Внезапное озарение ударило Рона как молния:
– Ты собиралась завлечь кого-нибудь на вечеринке с помощью этого нелепого платья?
– Прошу прощения?
– Ты должна была знать, что это не сработает, – несмотря на все усилия, он не смог скрыть раздражение в голосе.
Светло-карие глаза Алтаиз смягчились:
– Почему сегодня ты столь полон ненависти, Ро?
Где-то рядом с сердцем он почувствовал легкий укол сожаления.
Рон ненавидел нотку жалости, что прозвучала в ее словах.
– Ты никогда ранее не хотела замуж, – сказал он. – И я могу только гадать, какую еще столь же коварную цель ты можешь преследовать, нацепив вот это...
Ее плечи на миг обвисли, затем Алтаиз выпрямилась:
– Мне только шестнадцать. Никто не собирается принуждать меня к замужеству. Мать этого не позволит.
– Ты говоришь так... – Рон ощутил опору под ногами: вот он, способ уязвить всегда уверенную в себе сестру. И он не стал тянуть время, пустил свой козырь в ход тут же: – Матриархия переходит тебе – старшей из дочерей Имурив. В конце концов, тебе придется выйти замуж, чтобы продолжить наш род.
– Но я не старшая из Имурив, – проворчала Алтаиз. – Хотя единственная дочь.
– Факт, о котором мне напоминают всю жизнь. И ноша... которой я не желаю, – он постарался, чтобы слова его прозвучали сочувственно, но струна, на которой он попытался сыграть, не прозвучала искренне даже для его собственного слуха.

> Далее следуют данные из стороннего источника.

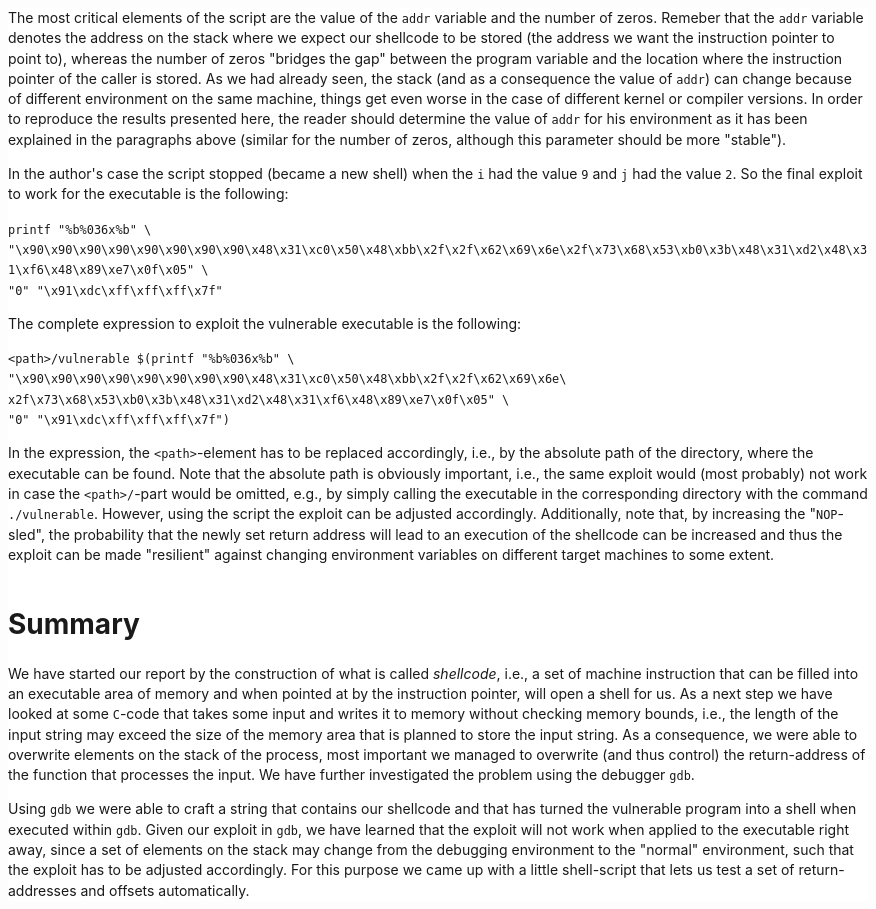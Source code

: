 The most critical elements of the script are the value of the `addr` variable and the number of zeros. Remeber that the `addr` variable denotes the address on the stack where we expect our shellcode to be stored (the address we want the instruction pointer to point to), whereas the number of zeros "bridges the gap" between the program variable and the location where the instruction pointer of the caller is stored. As we had already seen, the stack (and as a consequence the value of `addr`) can change because of different environment on the same machine, things get even worse in the case of different kernel or compiler versions. In order to reproduce the results presented here, the reader should determine the value of `addr` for his environment as it has been explained in the paragraphs above (similar for the number of zeros, although this parameter should be more "stable").

In the author's case the script stopped (became a new shell) when the `i` had the value `9` and `j` had the value `2`. So the final exploit to work for the executable is the following:

```
printf "%b%036x%b" \
"\x90\x90\x90\x90\x90\x90\x90\x90\x48\x31\xc0\x50\x48\xbb\x2f\x2f\x62\x69\x6e\x2f\x73\x68\x53\xb0\x3b\x48\x31\xd2\x48\x31\xf6\x48\x89\xe7\x0f\x05" \ 
"0" "\x91\xdc\xff\xff\xff\x7f"
```

The complete expression to exploit the vulnerable executable is the following:

```
<path>/vulnerable $(printf "%b%036x%b" \ 
"\x90\x90\x90\x90\x90\x90\x90\x90\x48\x31\xc0\x50\x48\xbb\x2f\x2f\x62\x69\x6e\
x2f\x73\x68\x53\xb0\x3b\x48\x31\xd2\x48\x31\xf6\x48\x89\xe7\x0f\x05" \
"0" "\x91\xdc\xff\xff\xff\x7f")
```
In the expression, the `<path>`-element has to be replaced accordingly, i.e., by the absolute path of the directory, where the executable can be found. Note that the absolute path is obviously important, i.e., the same exploit would (most probably) not work in case the `<path>/`-part would be omitted, e.g., by simply calling the executable in the corresponding directory with the command `./vulnerable`. However, using the script the exploit can be adjusted accordingly. Additionally, note that, by increasing the "`NOP`-sled", the probability that the newly set return address will lead to an execution of the shellcode can be increased and thus the exploit can be made "resilient" against changing environment variables on different target machines to some extent.  

# Summary

We have started our report by the construction of what is called *shellcode*, i.e., a set of machine instruction that can be filled into an executable area of memory and when pointed at by the instruction pointer, will open a shell for us. As a next step we have looked at some `C`-code that takes some input and writes it to memory without checking memory bounds, i.e., the length of the input string may exceed the size of the memory area that is planned to store the input string. As a consequence, we were able to overwrite elements on the stack of the process, most important we managed to overwrite (and thus control) the return-address of the function that processes the input. We have further investigated the problem using the debugger `gdb`.

Using `gdb` we were able to craft a string that contains our shellcode and that has turned the vulnerable program into a shell when executed within `gdb`. Given our exploit in `gdb`, we have learned that the exploit will not work when applied to the executable right away, since a set of elements on the stack may change from the debugging environment to the "normal" environment, such that the exploit has to be adjusted accordingly. For this purpose we came up with a little shell-script that lets us test a set of return-addresses and offsets automatically.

– Радуйся, что она не твоя, Рон Валтеа Имурив. Иначе тебя могли бы наряжать в дурацкие платья.
Призрак улыбки коснулся его уст:
– Да уж, это судьба похуже смерти...
– Или может быть, возможность найти убежище в тайной любви к нарядам, – она усмехнулась в ответ. – В таком случае, возможно, ты бы молился, чтобы некая смертельная неприятность постигла меня в ближайшем будущем, – Алтаиз подошла еще. – Случись подобное, клянусь, я бы оставила тебе это платье.
Рон хмыкнул, почти с удовольствием.
В моменты, подобные этому, он вспоминал, как дружны они были в детстве, как защищали друг друга, как много делили между собой. О да, почти все воспоминания...
– И только этого должно быть достаточно, чтобы желать тебе смерти.
– Осторожно, Ро, – прошептала она, усмехаясь в свой черед. – Если кто услышит тебя, этого может хватить, чтобы тебя обвинили в измене.
Последнее слово отозвалось эхом в голографическом синем небе, и когда угасающий звук срикошетил от потолка, в кильватере у него посыпались умирающие птицы.
Щеки Алтаиз порозовели, она отвела глаза.